_What you have to do_
Search the entries below for the word "micro" and copy each line that has it.

Content starts

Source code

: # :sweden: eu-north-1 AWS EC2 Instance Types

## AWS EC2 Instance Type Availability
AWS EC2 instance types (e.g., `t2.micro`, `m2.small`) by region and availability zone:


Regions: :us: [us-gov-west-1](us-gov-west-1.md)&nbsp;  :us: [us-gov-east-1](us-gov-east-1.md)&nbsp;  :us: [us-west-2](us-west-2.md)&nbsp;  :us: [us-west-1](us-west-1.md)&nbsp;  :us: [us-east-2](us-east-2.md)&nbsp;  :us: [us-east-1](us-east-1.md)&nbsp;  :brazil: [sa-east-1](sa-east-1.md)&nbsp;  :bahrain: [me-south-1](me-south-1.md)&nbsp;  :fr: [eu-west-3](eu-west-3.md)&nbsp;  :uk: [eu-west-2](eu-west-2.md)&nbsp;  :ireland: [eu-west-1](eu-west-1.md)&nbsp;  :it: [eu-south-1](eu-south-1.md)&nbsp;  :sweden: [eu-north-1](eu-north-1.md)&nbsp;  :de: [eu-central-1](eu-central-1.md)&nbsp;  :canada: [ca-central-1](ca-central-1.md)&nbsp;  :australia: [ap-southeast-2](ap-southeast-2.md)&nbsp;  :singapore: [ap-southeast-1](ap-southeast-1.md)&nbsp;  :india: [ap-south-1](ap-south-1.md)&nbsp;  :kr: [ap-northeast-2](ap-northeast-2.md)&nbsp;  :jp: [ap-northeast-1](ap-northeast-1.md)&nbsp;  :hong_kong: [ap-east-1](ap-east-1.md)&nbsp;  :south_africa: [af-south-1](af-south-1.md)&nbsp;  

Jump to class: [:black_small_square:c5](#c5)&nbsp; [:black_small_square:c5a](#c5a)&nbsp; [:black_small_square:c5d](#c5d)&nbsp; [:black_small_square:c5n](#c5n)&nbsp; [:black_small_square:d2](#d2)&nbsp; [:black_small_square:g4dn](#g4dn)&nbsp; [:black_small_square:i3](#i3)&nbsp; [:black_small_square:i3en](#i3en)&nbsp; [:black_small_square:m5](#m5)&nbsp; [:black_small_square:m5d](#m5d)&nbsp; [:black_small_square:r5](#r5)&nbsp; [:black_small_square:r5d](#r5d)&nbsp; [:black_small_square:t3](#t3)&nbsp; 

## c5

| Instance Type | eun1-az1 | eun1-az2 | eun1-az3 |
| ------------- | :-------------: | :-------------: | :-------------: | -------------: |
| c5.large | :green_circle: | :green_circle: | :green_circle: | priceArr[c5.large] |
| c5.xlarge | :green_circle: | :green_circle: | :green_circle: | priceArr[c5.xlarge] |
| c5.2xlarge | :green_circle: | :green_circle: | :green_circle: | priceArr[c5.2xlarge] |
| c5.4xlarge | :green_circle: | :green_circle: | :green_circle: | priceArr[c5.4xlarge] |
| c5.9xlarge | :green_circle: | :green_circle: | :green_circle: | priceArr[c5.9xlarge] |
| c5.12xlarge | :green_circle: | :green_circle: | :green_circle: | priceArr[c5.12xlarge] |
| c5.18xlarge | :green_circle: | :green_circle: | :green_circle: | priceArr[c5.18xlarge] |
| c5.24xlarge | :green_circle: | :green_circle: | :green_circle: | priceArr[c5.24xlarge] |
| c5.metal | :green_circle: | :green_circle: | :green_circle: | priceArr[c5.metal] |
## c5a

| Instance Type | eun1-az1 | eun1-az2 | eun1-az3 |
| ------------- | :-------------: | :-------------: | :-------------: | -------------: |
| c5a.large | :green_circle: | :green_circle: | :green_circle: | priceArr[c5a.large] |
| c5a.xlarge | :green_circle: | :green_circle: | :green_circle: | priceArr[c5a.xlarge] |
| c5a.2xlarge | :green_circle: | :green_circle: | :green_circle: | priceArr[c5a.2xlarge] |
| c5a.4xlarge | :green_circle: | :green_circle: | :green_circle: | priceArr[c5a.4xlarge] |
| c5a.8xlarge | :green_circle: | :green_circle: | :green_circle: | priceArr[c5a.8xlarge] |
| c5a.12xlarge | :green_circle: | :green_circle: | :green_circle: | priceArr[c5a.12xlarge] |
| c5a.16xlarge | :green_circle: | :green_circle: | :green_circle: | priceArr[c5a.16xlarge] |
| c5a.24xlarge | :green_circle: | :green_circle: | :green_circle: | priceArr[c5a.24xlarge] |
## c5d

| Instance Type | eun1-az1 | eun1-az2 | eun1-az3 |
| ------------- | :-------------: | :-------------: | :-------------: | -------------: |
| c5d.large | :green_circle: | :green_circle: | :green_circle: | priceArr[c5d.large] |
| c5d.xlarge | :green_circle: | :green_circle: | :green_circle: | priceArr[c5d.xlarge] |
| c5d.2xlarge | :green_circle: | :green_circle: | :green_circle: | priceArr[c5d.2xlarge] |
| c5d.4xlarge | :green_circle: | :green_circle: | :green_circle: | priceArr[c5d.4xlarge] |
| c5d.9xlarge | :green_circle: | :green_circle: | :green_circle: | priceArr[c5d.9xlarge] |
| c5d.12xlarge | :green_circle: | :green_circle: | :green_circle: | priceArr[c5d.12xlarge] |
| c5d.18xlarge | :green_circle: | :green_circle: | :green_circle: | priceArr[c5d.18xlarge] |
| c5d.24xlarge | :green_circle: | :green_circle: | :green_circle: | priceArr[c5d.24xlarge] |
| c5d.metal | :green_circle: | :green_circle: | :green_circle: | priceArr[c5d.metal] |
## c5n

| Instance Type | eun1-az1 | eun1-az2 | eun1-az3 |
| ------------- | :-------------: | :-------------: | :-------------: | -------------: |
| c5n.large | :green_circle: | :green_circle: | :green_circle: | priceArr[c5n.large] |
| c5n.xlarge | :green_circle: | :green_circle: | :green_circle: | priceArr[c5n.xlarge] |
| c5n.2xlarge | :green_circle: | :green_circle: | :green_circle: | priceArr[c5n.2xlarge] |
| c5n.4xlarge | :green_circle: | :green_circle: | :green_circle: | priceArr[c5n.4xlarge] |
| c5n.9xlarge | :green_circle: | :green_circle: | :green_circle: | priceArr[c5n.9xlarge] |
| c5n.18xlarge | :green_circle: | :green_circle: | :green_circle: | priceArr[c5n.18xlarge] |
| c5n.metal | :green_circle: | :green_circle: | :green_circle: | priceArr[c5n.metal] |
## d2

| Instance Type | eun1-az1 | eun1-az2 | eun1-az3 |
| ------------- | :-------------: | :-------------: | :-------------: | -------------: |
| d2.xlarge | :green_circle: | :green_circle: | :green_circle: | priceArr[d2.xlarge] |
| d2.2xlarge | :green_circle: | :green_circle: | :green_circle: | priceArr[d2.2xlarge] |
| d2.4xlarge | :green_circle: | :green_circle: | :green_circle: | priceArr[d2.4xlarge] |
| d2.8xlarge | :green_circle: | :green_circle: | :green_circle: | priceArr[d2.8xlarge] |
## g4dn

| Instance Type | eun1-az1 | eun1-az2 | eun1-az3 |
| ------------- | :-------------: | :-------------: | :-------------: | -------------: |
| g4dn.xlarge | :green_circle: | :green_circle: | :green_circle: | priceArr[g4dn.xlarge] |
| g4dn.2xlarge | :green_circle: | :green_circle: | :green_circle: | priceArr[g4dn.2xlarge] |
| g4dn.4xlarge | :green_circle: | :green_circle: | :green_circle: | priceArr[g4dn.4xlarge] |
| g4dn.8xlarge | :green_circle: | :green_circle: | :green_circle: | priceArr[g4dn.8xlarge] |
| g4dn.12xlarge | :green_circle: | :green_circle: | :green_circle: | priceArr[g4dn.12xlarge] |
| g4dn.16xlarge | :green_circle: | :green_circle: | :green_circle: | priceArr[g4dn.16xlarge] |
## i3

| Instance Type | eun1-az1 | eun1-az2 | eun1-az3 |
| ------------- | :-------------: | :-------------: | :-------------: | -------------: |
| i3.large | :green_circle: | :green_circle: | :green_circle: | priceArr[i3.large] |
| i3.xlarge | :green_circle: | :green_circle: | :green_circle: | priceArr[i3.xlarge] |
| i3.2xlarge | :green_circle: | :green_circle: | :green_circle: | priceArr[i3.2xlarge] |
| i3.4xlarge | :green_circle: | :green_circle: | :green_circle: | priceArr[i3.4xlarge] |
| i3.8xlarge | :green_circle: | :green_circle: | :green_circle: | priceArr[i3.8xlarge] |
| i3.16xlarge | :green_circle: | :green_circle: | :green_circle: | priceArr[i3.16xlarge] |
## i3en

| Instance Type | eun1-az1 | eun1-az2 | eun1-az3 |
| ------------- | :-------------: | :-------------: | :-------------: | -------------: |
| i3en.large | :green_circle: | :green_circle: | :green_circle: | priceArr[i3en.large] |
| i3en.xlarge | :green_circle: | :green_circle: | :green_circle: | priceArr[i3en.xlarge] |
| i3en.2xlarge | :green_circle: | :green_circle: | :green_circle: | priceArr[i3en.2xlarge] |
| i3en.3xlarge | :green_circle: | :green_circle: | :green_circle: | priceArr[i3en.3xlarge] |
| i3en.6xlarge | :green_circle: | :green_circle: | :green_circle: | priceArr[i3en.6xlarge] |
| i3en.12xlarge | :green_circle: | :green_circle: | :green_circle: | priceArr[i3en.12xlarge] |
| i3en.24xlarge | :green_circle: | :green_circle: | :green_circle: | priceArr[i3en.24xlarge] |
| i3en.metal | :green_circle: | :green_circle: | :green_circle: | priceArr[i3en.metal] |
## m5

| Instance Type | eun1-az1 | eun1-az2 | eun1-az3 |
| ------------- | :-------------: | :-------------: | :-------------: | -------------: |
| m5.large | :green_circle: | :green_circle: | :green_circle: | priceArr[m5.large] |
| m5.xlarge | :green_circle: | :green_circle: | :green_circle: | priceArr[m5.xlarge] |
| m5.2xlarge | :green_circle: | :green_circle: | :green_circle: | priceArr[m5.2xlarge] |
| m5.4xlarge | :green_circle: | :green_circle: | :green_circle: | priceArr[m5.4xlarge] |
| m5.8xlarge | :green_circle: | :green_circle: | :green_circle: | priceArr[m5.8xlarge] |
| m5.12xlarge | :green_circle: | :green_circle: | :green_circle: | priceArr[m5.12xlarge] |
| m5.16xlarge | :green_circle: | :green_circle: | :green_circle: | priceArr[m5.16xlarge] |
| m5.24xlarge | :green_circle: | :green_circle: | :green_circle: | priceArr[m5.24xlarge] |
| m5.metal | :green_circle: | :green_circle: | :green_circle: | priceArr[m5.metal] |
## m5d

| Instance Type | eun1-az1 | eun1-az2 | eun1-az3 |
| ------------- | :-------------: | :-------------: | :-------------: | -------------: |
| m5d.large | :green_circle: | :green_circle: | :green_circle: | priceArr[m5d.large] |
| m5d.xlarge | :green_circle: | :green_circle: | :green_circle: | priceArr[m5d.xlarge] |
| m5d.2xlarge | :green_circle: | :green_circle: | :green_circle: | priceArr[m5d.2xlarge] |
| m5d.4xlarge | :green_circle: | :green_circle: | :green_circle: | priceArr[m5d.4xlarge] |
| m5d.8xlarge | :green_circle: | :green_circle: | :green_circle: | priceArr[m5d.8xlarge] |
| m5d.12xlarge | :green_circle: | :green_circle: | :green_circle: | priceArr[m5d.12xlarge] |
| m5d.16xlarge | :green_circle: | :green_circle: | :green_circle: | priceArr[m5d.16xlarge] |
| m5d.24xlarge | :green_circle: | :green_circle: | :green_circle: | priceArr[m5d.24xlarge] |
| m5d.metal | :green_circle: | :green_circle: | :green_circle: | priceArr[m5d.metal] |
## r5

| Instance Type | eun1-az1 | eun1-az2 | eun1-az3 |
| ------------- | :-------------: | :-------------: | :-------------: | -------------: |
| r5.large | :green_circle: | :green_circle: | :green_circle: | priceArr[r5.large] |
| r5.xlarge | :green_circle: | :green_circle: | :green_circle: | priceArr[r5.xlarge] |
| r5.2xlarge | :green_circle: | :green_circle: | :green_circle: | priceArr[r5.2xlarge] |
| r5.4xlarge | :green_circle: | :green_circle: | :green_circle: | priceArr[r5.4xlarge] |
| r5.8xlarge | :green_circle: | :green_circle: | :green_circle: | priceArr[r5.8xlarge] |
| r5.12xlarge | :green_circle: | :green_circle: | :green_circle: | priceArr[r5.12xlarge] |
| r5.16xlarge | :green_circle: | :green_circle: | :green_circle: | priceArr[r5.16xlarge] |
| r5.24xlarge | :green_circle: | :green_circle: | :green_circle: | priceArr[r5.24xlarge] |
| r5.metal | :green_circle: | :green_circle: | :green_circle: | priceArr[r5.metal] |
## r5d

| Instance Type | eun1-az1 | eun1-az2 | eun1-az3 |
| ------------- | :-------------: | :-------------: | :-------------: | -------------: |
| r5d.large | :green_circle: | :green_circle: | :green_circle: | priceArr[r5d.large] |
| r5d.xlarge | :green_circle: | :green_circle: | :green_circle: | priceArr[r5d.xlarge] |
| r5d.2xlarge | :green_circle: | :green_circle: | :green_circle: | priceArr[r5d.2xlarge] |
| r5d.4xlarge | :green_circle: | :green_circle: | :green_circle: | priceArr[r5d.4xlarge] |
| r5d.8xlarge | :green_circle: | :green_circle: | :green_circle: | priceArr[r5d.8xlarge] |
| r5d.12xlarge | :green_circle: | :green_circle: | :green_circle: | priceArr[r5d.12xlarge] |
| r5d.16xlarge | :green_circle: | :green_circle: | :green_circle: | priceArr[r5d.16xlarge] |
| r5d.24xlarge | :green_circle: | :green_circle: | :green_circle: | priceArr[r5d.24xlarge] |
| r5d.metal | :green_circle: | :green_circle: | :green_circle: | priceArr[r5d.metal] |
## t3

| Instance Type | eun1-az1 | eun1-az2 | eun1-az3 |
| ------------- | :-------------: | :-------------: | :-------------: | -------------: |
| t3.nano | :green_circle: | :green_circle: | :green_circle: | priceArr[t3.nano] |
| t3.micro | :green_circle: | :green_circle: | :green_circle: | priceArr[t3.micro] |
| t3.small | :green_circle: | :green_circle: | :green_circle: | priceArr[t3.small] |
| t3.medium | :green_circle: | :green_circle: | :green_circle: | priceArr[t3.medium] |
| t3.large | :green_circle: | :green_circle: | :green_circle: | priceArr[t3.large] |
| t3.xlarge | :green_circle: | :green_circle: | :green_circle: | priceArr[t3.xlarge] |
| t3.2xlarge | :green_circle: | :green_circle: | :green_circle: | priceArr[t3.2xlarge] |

Content ends

_Exercise result_
AWS EC2 instance types (e.g., `t2.micro`, `m2.small`) by region and availability zone:
| t3.micro | :green_circle: | :green_circle: | :green_circle: | priceArr[t3.micro] |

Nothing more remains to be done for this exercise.